▸ **MATERIAL TO PROCESS**

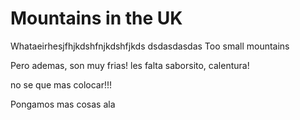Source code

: Mountains in the UK 
===================
Whataeirhesjfhjkdshfnjkdshfjkds
dsdasdasdas
Too small mountains


Pero ademas, son muy frias! les falta saborsito,
calentura!

no se que mas colocar!!!

Pongamos mas cosas ala
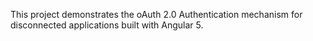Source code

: This project demonstrates the oAuth 2.0 Authentication mechanism for disconnected applications built with Angular 5. 


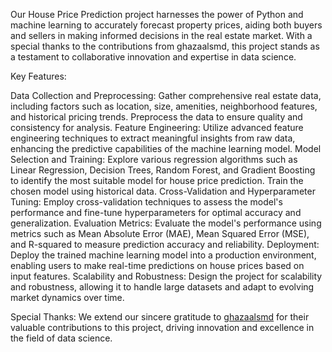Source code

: Our House Price Prediction project harnesses the power of Python and machine learning to accurately forecast property prices, aiding both buyers and sellers in making informed decisions in the real estate market. With a special thanks to the contributions from ghazaalsmd, this project stands as a testament to collaborative innovation and expertise in data science.

Key Features:

Data Collection and Preprocessing: Gather comprehensive real estate data, including factors such as location, size, amenities, neighborhood features, and historical pricing trends. Preprocess the data to ensure quality and consistency for analysis.
Feature Engineering: Utilize advanced feature engineering techniques to extract meaningful insights from raw data, enhancing the predictive capabilities of the machine learning model.
Model Selection and Training: Explore various regression algorithms such as Linear Regression, Decision Trees, Random Forest, and Gradient Boosting to identify the most suitable model for house price prediction. Train the chosen model using historical data.
Cross-Validation and Hyperparameter Tuning: Employ cross-validation techniques to assess the model's performance and fine-tune hyperparameters for optimal accuracy and generalization.
Evaluation Metrics: Evaluate the model's performance using metrics such as Mean Absolute Error (MAE), Mean Squared Error (MSE), and R-squared to measure prediction accuracy and reliability.
Deployment: Deploy the trained machine learning model into a production environment, enabling users to make real-time predictions on house prices based on input features.
Scalability and Robustness: Design the project for scalability and robustness, allowing it to handle large datasets and adapt to evolving market dynamics over time.

Special Thanks: We extend our sincere gratitude to [ghazaalsmd](https://github.com/ghazaalsmd) for their valuable contributions to this project, driving innovation and excellence in the field of data science.
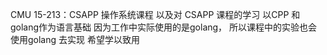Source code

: CMU 15-213：CSAPP 操作系统课程 以及对 CSAPP 课程的学习
以CPP 和 golang作为语言基础
因为工作中实际使用的是golang， 所以课程中的实验也会使用golang 去实现
希望学以致用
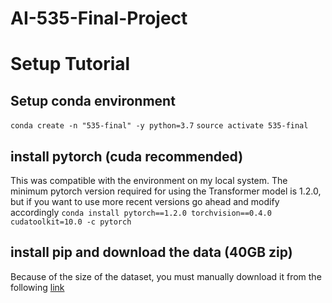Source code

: # AI-535-Final-Project


# Setup Tutorial 


## Setup conda environment
`conda create -n "535-final" -y python=3.7`
`source activate 535-final`



## install pytorch (cuda recommended)
This was compatible with the environment on my local system.
The minimum pytorch version required for using the Transformer model is 1.2.0, but if you want to use more recent versions go ahead and modify accordingly
`conda install pytorch==1.2.0 torchvision==0.4.0 cudatoolkit=10.0 -c pytorch`


## install pip and download the data (40GB zip)
Because of the size of the dataset, you must manually download it from the following [link](https://drive.google.com/uc?id=1GJBM8XleBieZdDrAE_VUDYrfZfbxaelA)

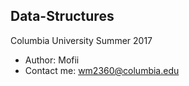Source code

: ## Data-Structures
Columbia University Summer 2017
* Author: Mofii
* Contact me: wm2360@columbia.edu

▸ **PROMPT**
Restate the whole of the material word for word without the pictures.

▸ **PROBLEM SOLUTION**
Source code

: Mountains in the UK 
===================
Whataeirhesjfhjkdshfnjkdshfjkds
dsdasdasdas
Too small mountains


Pero ademas, son muy frias! les falta saborsito,
calentura!

no se que mas colocar!!!

Pongamos mas cosas ala
Source code

: This project demonstrates the oAuth 2.0 Authentication mechanism for disconnected applications built with Angular 5. 


Source code

: Our House Price Prediction project harnesses the power of Python and machine learning to accurately forecast property prices, aiding both buyers and sellers in making informed decisions in the real estate market. With a special thanks to the contributions from ghazaalsmd, this project stands as a testament to collaborative innovation and expertise in data science.

Key Features:

Data Collection and Preprocessing: Gather comprehensive real estate data, including factors such as location, size, amenities, neighborhood features, and historical pricing trends. Preprocess the data to ensure quality and consistency for analysis.
Feature Engineering: Utilize advanced feature engineering techniques to extract meaningful insights from raw data, enhancing the predictive capabilities of the machine learning model.
Model Selection and Training: Explore various regression algorithms such as Linear Regression, Decision Trees, Random Forest, and Gradient Boosting to identify the most suitable model for house price prediction. Train the chosen model using historical data.
Cross-Validation and Hyperparameter Tuning: Employ cross-validation techniques to assess the model's performance and fine-tune hyperparameters for optimal accuracy and generalization.
Evaluation Metrics: Evaluate the model's performance using metrics such as Mean Absolute Error (MAE), Mean Squared Error (MSE), and R-squared to measure prediction accuracy and reliability.
Deployment: Deploy the trained machine learning model into a production environment, enabling users to make real-time predictions on house prices based on input features.
Scalability and Robustness: Design the project for scalability and robustness, allowing it to handle large datasets and adapt to evolving market dynamics over time.

Special Thanks: We extend our sincere gratitude to [ghazaalsmd](https://github.com/ghazaalsmd) for their valuable contributions to this project, driving innovation and excellence in the field of data science.
Source code

: CMU 15-213：CSAPP 操作系统课程 以及对 CSAPP 课程的学习
以CPP 和 golang作为语言基础
因为工作中实际使用的是golang， 所以课程中的实验也会使用golang 去实现
希望学以致用
Source code

: # AI-535-Final-Project


# Setup Tutorial 


## Setup conda environment
`conda create -n "535-final" -y python=3.7`
`source activate 535-final`



## install pytorch (cuda recommended)
This was compatible with the environment on my local system.
The minimum pytorch version required for using the Transformer model is 1.2.0, but if you want to use more recent versions go ahead and modify accordingly
`conda install pytorch==1.2.0 torchvision==0.4.0 cudatoolkit=10.0 -c pytorch`


## install pip and download the data (40GB zip)
Because of the size of the dataset, you must manually download it from the following [link](https://drive.google.com/uc?id=1GJBM8XleBieZdDrAE_VUDYrfZfbxaelA)

Source code

: ## Data-Structures
Columbia University Summer 2017
* Author: Mofii
* Contact me: wm2360@columbia.edu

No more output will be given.